**Exercise directions**
Look through the data below for the line with "When contributing to", and transcribe it exactly together with each line after it up to and including the line with "2. Ensure you are follwing the code style.". Give nothing else.

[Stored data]
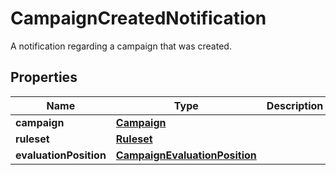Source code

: 

# CampaignCreatedNotification

A notification regarding a campaign that was created.
## Properties

Name | Type | Description | Notes
------------ | ------------- | ------------- | -------------
**campaign** | [**Campaign**](Campaign.md) |  | 
**ruleset** | [**Ruleset**](Ruleset.md) |  |  [optional]
**evaluationPosition** | [**CampaignEvaluationPosition**](CampaignEvaluationPosition.md) |  | 




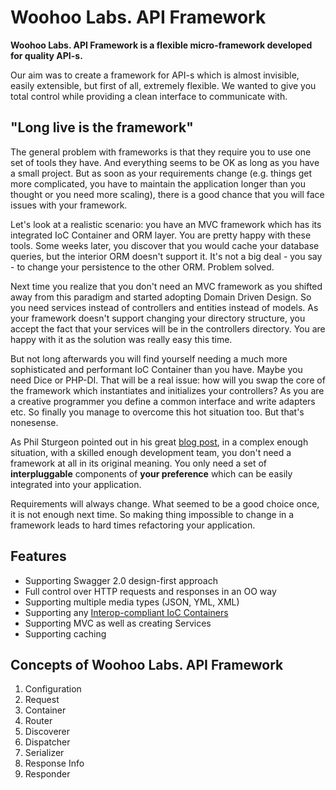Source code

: # Woohoo Labs. API Framework

**Woohoo Labs. API Framework is a flexible micro-framework developed for quality API-s.**

Our aim was to create a framework for API-s which is almost invisible, easily extensible, but first
of all, extremely flexible. We wanted to give you total control while providing a clean
interface to communicate with.

## "Long live is the framework"



The general problem with frameworks is that they require you to use one set of tools they have. And
everything seems to be OK as long as you have a small project. But as soon as your requirements
change (e.g. things get more complicated, you have to maintain the application longer than you
thought or you need more scaling), there is a good chance that you will face issues with your framework.

Let's look at a realistic scenario: you have an MVC framework which has its integrated IoC Container
and ORM layer. You are pretty happy with these tools. Some weeks later, you discover that
you would cache your database queries, but the interior ORM doesn't support it. It's
not a big deal - you say - to  change your persistence to the other ORM. Problem solved.

Next time you realize that you don't need an MVC framework as you shifted away from this paradigm and started adopting Domain Driven Design. So you need services instead of controllers and entities
instead of models. As your framework doesn't support changing your directory structure, you accept
the fact that your services will be in the controllers directory. You are happy with it as the solution was really easy this time.

But not long afterwards you will find yourself needing a much more sophisticated and performant
IoC Container than you have. Maybe you need Dice or PHP-DI. That will be a real issue: how will you
swap the core of the framework which instantiates and initializes your controllers? As you are a
creative programmer you define a common interface and write adapters etc. So finally you manage to
overcome this hot situation too. But that's nonesense.

As Phil Sturgeon pointed out in his great [blog post](http://philsturgeon.uk/blog/2014/01/the-framework-is-dead-long-live-the-framework), in a complex enough situation, with a skilled enough development team, you don't need a framework at all in its original meaning. You only need a set of **interpluggable** components of **your preference** which can be easily integrated into your application.

Requirements will always change. What seemed to be a good choice once, it is not enough next time.  So making thing impossible to change in a framework leads to hard times refactoring your application.

## Features

- Supporting Swagger 2.0 design-first approach
- Full control over HTTP requests and responses in an OO way
- Supporting multiple media types (JSON, YML, XML)
- Supporting any [Interop-compliant IoC Containers](https://github.com/container-interop/container-interop)
- Supporting MVC as well as creating Services
- Supporting caching

## Concepts of Woohoo Labs. API Framework

1. Configuration
2. Request
3. Container
4. Router
5. Discoverer
6. Dispatcher
7. Serializer
8. Response Info
9. Responder
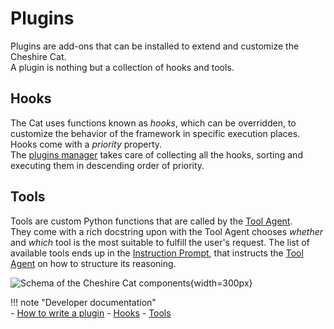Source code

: # Plugins

Plugins are add-ons that can be installed to extend and customize the Cheshire Cat.  
A plugin is nothing but a collection of hooks and tools.

## Hooks

The Cat uses functions known as *hooks*, which can be overridden, to customize the behavior of the framework in specific execution places.  
Hooks come with a *priority* property.  
The [plugins manager](cheshire_cat/mad_hatter.md) takes care of collecting all the hooks, sorting and executing them in descending order of priority.

## Tools

Tools are custom Python functions that are called by the [Tool Agent](cheshire_cat/tool_chain.md).  
They come with a rich docstring upon with the Tool Agent chooses *whether* and *which* tool is the most suitable to fulfill the user's request.
The list of available tools ends up in the [Instruction Prompt](prompts/instructions.md), that instructs the [Tool Agent](cheshire_cat/agent.md) on how to structure its reasoning.

![Schema of the Cheshire Cat components](../../assets/img/diagrams/plugin2.jpg){width=300px}

!!! note "Developer documentation"  
    - [How to write a plugin](../../plugins/plugins.md)
    - [Hooks](../../plugins/hooks.md)
    - [Tools](../../plugins/tools.md)
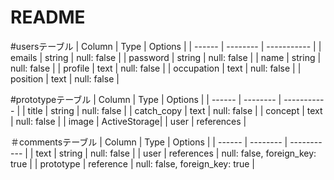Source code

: # README

#usersテーブル
| Column      | Type      |  Options    |
| ------      | --------  | ----------- |
| emails      | string    | null: false |
| password    | string    | null: false |
| name        | string    | null: false |
| profile     | text      | null: false |
| occupation  | text      | null: false |
| position    | text      | null: false |

#prototypeテーブル
| Column      | Type      |  Options    |
| ------      | --------  | ----------- |
| title       | string    | null: false |
| catch_copy  | text    | null: false |
| concept     | text    | null: false |
| image     | ActiveStorage| 
| user  | references |

＃commentsテーブル
| Column      | Type      |  Options    |
| ------      | --------  | ----------- |
| text       | string    | null: false |
| user  | references    | null: false, foreign_key: true |
| prototype | reference | null: false, foreign_key: true |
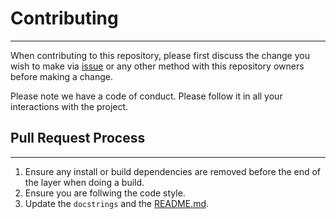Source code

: # Contributing

---
When contributing to this repository, please first discuss the change you wish to make via [issue](https://github.com/AI2Business/mkdocstrings-sourcelink/issues) or any other method with this repository owners before making a change.

Please note we have a code of conduct. Please follow it in all your interactions with the project.

## Pull Request Process

---

1. Ensure any install or build dependencies are removed before the end of the layer when doing a build.
2. Ensure you are follwing the code style.
3. Update the `docstrings` and the [README.md](https://github.com/AI2Business/mkdocstrings-sourcelink/blob/main/README.md).
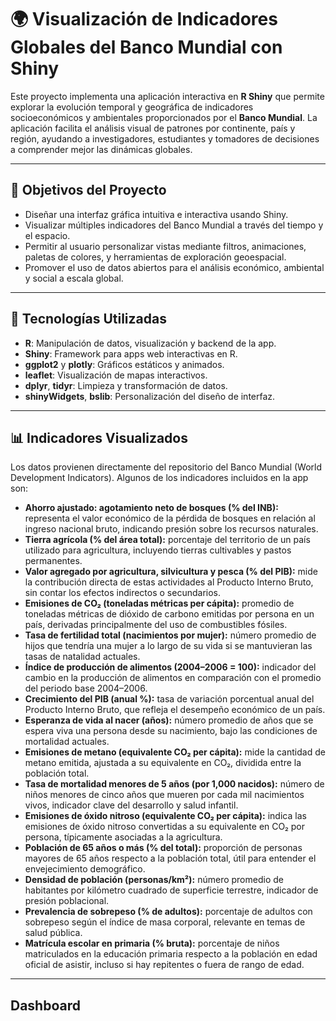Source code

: # 🌍 Visualización de Indicadores Globales del Banco Mundial con Shiny

Este proyecto implementa una aplicación interactiva en **R Shiny** que permite explorar la evolución temporal y geográfica de indicadores socioeconómicos y ambientales proporcionados por el **Banco Mundial**. La aplicación facilita el análisis visual de patrones por continente, país y región, ayudando a investigadores, estudiantes y tomadores de decisiones a comprender mejor las dinámicas globales.

---

## 📌 Objetivos del Proyecto

- Diseñar una interfaz gráfica intuitiva e interactiva usando Shiny.
- Visualizar múltiples indicadores del Banco Mundial a través del tiempo y el espacio.
- Permitir al usuario personalizar vistas mediante filtros, animaciones, paletas de colores, y herramientas de exploración geoespacial.
- Promover el uso de datos abiertos para el análisis económico, ambiental y social a escala global.

---

## 🧰 Tecnologías Utilizadas

- **R**: Manipulación de datos, visualización y backend de la app.
- **Shiny**: Framework para apps web interactivas en R.
- **ggplot2** y **plotly**: Gráficos estáticos y animados.
- **leaflet**: Visualización de mapas interactivos.
- **dplyr**, **tidyr**: Limpieza y transformación de datos.
- **shinyWidgets**, **bslib**: Personalización del diseño de interfaz.

---

## 📊 Indicadores Visualizados

Los datos provienen directamente del repositorio del Banco Mundial (World Development Indicators). Algunos de los indicadores incluidos en la app son:

- **Ahorro ajustado: agotamiento neto de bosques (% del INB):** representa el valor económico de la pérdida de bosques en relación al ingreso nacional bruto, indicando presión sobre los recursos naturales.
- **Tierra agrícola (% del área total):** porcentaje del territorio de un país utilizado para agricultura, incluyendo tierras cultivables y pastos permanentes.
- **Valor agregado por agricultura, silvicultura y pesca (% del PIB):** mide la contribución directa de estas actividades al Producto Interno Bruto, sin contar los efectos indirectos o secundarios.
- **Emisiones de CO₂ (toneladas métricas per cápita):** promedio de toneladas métricas de dióxido de carbono emitidas por persona en un país, derivadas principalmente del uso de combustibles fósiles.
- **Tasa de fertilidad total (nacimientos por mujer):** número promedio de hijos que tendría una mujer a lo largo de su vida si se mantuvieran las tasas de natalidad actuales.
- **Índice de producción de alimentos (2004–2006 = 100):** indicador del cambio en la producción de alimentos en comparación con el promedio del periodo base 2004–2006.
- **Crecimiento del PIB (anual %):** tasa de variación porcentual anual del Producto Interno Bruto, que refleja el desempeño económico de un país.
- **Esperanza de vida al nacer (años):** número promedio de años que se espera viva una persona desde su nacimiento, bajo las condiciones de mortalidad actuales.
- **Emisiones de metano (equivalente CO₂ per cápita):** mide la cantidad de metano emitida, ajustada a su equivalente en CO₂, dividida entre la población total.
- **Tasa de mortalidad menores de 5 años (por 1,000 nacidos):** número de niños menores de cinco años que mueren por cada mil nacimientos vivos, indicador clave del desarrollo y salud infantil.
- **Emisiones de óxido nitroso (equivalente CO₂ per cápita):** indica las emisiones de óxido nitroso convertidas a su equivalente en CO₂ por persona, típicamente asociadas a la agricultura.
- **Población de 65 años o más (% del total):** proporción de personas mayores de 65 años respecto a la población total, útil para entender el envejecimiento demográfico.
- **Densidad de población (personas/km²):** número promedio de habitantes por kilómetro cuadrado de superficie terrestre, indicador de presión poblacional.
- **Prevalencia de sobrepeso (% de adultos):** porcentaje de adultos con sobrepeso según el índice de masa corporal, relevante en temas de salud pública.
- **Matrícula escolar en primaria (% bruta):** porcentaje de niños matriculados en la educación primaria respecto a la población en edad oficial de asistir, incluso si hay repitentes o fuera de rango de edad.


---

## Dashboard








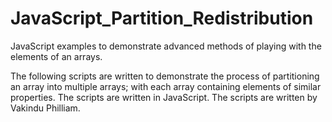 # JavaScript_Partition_Redistribution
JavaScript examples to demonstrate advanced methods of playing with the elements of an arrays.

The following scripts are written to demonstrate the process of partitioning an array into multiple arrays; with each array containing elements of similar properties.
The scripts are written in JavaScript.
The scripts are written by Vakindu Philliam.

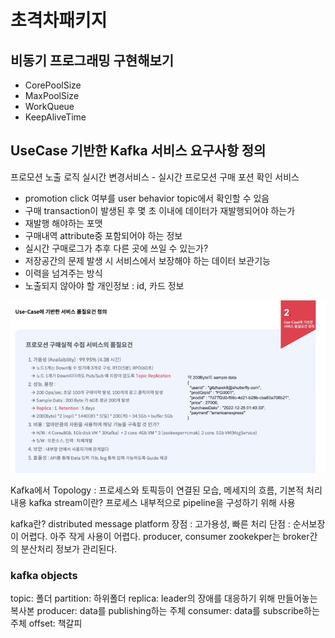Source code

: # 초격차패키지


## 비동기 프로그래밍 구현해보기

- CorePoolSize
- MaxPoolSize
- WorkQueue
- KeepAliveTime

## UseCase 기반한 Kafka 서비스 요구사항 정의

프로모션 노출 로직 실시간 변경서비스 - 실시간 프로모션 구매 포션 확인 서비스

- promotion click 여부를 user behavior topic에서 확인할 수 있음
- 구매 transaction이 발생된 후 몇 초 이내에 데이터가 재발행되어야 하는가
- 재발행 해야하는 포맷
- 구매내역 attribute중 포함되어야 하는 정보
- 실시간 구매로그가 추후 다른 곳에 쓰일 수 있는가?
- 저장공간의 문제 발생 시 서비스에서 보장해야 하는 데이터 보관기능
- 이력을 넘겨주는 방식
- 노출되지 않아야 할 개인정보 : id, 카드 정보

![usecasekafka.png](../image/usecasekafka.png)

Kafka에서 Topology : 프로세스와 토픽등이 연결된 모습, 메세지의 흐름, 기본적 처리 내용
kafka stream이란? 프로세스 내부적으로 pipeline을 구성하기 위해 사용

kafka란? distributed message platform
장점 : 고가용성, 빠른 처리
단점 : 순서보장이 어렵다. 아주 작게 사용이 어렵다.
producer, consumer
zookekper는 broker간의 분산처리 정보가 관리된다.

### kafka objects
topic: 폴더
partition: 하위폴더
replica: leader의 장애를 대응하기 위해 만들어놓는 복사본
producer: data를 publishing하는 주체
consumer: data를 subscribe하는 주체
offset: 책갈피


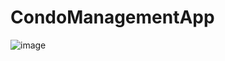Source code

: # CondoManagementApp
![image](https://user-images.githubusercontent.com/6848607/110675478-e26e5780-820d-11eb-9fbf-4bd711066690.png)
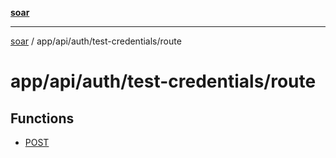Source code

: [**soar**](../../../../../README.md)

***

[soar](../../../../../modules.md) / app/api/auth/test-credentials/route

# app/api/auth/test-credentials/route

## Functions

- [POST](functions/POST.md)
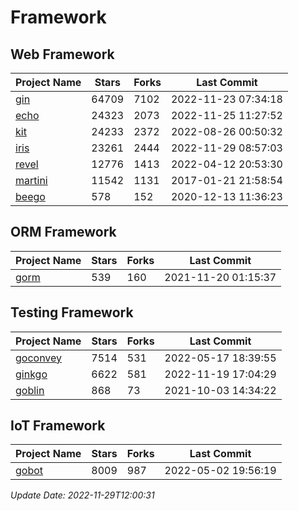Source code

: # Framework

## Web Framework
| Project Name | Stars | Forks | Last Commit |
| ------------ | ----- | ----- | ----------- |
| [gin](https://github.com/gin-gonic/gin) | 64709 | 7102 | 2022-11-23 07:34:18 |
| [echo](https://github.com/labstack/echo) | 24323 | 2073 | 2022-11-25 11:27:52 |
| [kit](https://github.com/go-kit/kit) | 24233 | 2372 | 2022-08-26 00:50:32 |
| [iris](https://github.com/kataras/iris) | 23261 | 2444 | 2022-11-29 08:57:03 |
| [revel](https://github.com/revel/revel) | 12776 | 1413 | 2022-04-12 20:53:30 |
| [martini](https://github.com/go-martini/martini) | 11542 | 1131 | 2017-01-21 21:58:54 |
| [beego](https://github.com/astaxie/beego) | 578 | 152 | 2020-12-13 11:36:23 |

## ORM Framework
| Project Name | Stars | Forks | Last Commit |
| ------------ | ----- | ----- | ----------- |
| [gorm](https://github.com/jinzhu/gorm) | 539 | 160 | 2021-11-20 01:15:37 |

## Testing Framework
| Project Name | Stars | Forks | Last Commit |
| ------------ | ----- | ----- | ----------- |
| [goconvey](https://github.com/smartystreets/goconvey) | 7514 | 531 | 2022-05-17 18:39:55 |
| [ginkgo](https://github.com/onsi/ginkgo) | 6622 | 581 | 2022-11-19 17:04:29 |
| [goblin](https://github.com/franela/goblin) | 868 | 73 | 2021-10-03 14:34:22 |

## IoT Framework
| Project Name | Stars | Forks | Last Commit |
| ------------ | ----- | ----- | ----------- |
| [gobot](https://github.com/hybridgroup/gobot) | 8009 | 987 | 2022-05-02 19:56:19 |

*Update Date: 2022-11-29T12:00:31*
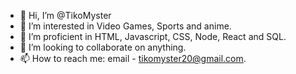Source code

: - 👋 Hi, I’m @TikoMyster
- 👀 I’m interested in Video Games, Sports and anime.
- 🌱 I’m proficient in HTML, Javascript, CSS, Node, React and SQL.
- 💞️ I’m looking to collaborate on anything.
- 📫 How to reach me: email - tikomyster20@gmail.com.

<!---
TikoMyster/TikoMyster is a ✨ special ✨ repository because its `README.md` (this file) appears on your GitHub profile.
You can click the Preview link to take a look at your changes.
--->
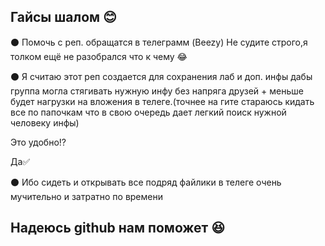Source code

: 
Гайсы шалом :blush:
-

:black_circle: Помочь с реп. обращатся в телеграмм (Beezy) Не судите строго,я толком ещё не разобрался что к чему :joy:

:black_circle: Я считаю этот реп создается для сохранения лаб и доп. инфы дабы группа могла стягивать нужную инфу без напряга друзей + меньше будет нагрузки на вложения в телеге.(точнее на гите стараюсь кидать все по папочкам что в свою очередь дает легкий поиск нужной человеку инфы)


Это удобно:interrobang:

Да:white_check_mark:

:black_circle: Ибо сидеть и открывать все подряд файлики в телеге очень мучительно и затратно по времени


## Надеюсь github нам поможет :laughing:
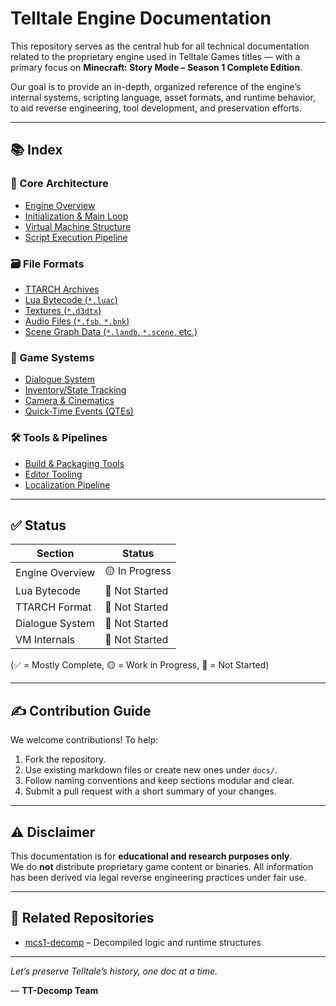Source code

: # Telltale Engine Documentation

This repository serves as the central hub for all technical documentation related to the proprietary engine used in Telltale Games titles — with a primary focus on **Minecraft: Story Mode – Season 1 Complete Edition**.

Our goal is to provide an in-depth, organized reference of the engine’s internal systems, scripting language, asset formats, and runtime behavior, to aid reverse engineering, tool development, and preservation efforts.

---

## 📚 Index

### 🧠 Core Architecture
- [Engine Overview](docs/core/engine-overview.md)
- [Initialization & Main Loop](docs/core/main-loop.md)
- [Virtual Machine Structure](docs/core/virtual-machine.md)
- [Script Execution Pipeline](docs/core/script-runtime.md)

### 🗃️ File Formats
- [TTARCH Archives](docs/formats/ttarch.md)
- [Lua Bytecode (`*.luac`)](docs/formats/luac.md)
- [Textures (`*.d3dtx`)](docs/formats/d3dtx.md)
- [Audio Files (`*.fsb`, `*.bnk`)](docs/formats/audio.md)
- [Scene Graph Data (`*.landb`, `*.scene`, etc.)](docs/formats/scene-data.md)

### 🧩 Game Systems
- [Dialogue System](docs/systems/dialogue.md)
- [Inventory/State Tracking](docs/systems/state.md)
- [Camera & Cinematics](docs/systems/camera.md)
- [Quick-Time Events (QTEs)](docs/systems/qte.md)

### 🛠 Tools & Pipelines
- [Build & Packaging Tools](docs/tools/ttbuilder.md)
- [Editor Tooling](docs/tools/editor.md)
- [Localization Pipeline](docs/tools/localization.md)

---

## ✅ Status

| Section                | Status       |
|------------------------|--------------|
| Engine Overview        | 🟡 In Progress |
| Lua Bytecode           | 🔴 Not Started |
| TTARCH Format          | 🔴 Not Started |
| Dialogue System        | 🔴 Not Started |
| VM Internals           | 🔴 Not Started |

(✅ = Mostly Complete, 🟡 = Work in Progress, 🔴 = Not Started)

---

## ✍️ Contribution Guide

We welcome contributions! To help:

1. Fork the repository.
2. Use existing markdown files or create new ones under `docs/`.
3. Follow naming conventions and keep sections modular and clear.
4. Submit a pull request with a short summary of your changes.

---

## ⚠️ Disclaimer

This documentation is for **educational and research purposes only**.  
We do **not** distribute proprietary game content or binaries. All information has been derived via legal reverse engineering practices under fair use.

---

## 🧵 Related Repositories

- [mcs1-decomp](https://github.com/TT-Decomp/mcs1-decomp) – Decompiled logic and runtime structures

---

*Let’s preserve Telltale’s history, one doc at a time.*

—
**TT-Decomp Team**

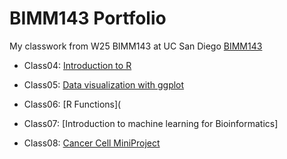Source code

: # BIMM143 Portfolio

My classwork from W25 BIMM143 at UC San Diego [BIMM143](https://bioboot.github.io/bimm143_W25/)


- Class04: [Introduction to R](https://github.com/t4hoang/BIMM143_Github/blob/main/Lab%204/Lab-4_files/Lab-4.pdf)

- Class05: [Data visualization with ggplot](https://htmlpreview.github.io/?https://raw.githubusercontent.com/t4hoang/BIMM143_Github/refs/heads/main/Lab%204/Lab-4_files/Lab-4.html)

- Class06: [R Functions](

- Class07: [Introduction to machine learning for Bioinformatics]

- Class08: [Cancer Cell MiniProject](https://htmlpreview.github.io/?https://raw.githubusercontent.com/t4hoang/BIMM143_Github/refs/heads/main/Lab8/Lab%208.html)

**Response for this exercise**
When contributing to this repository, please first discuss the change you wish to make via [issue](https://github.com/AI2Business/mkdocstrings-sourcelink/issues) or any other method with this repository owners before making a change.

Please note we have a code of conduct. Please follow it in all your interactions with the project.

## Pull Request Process

---

1. Ensure any install or build dependencies are removed before the end of the layer when doing a build.
2. Ensure you are follwing the code style.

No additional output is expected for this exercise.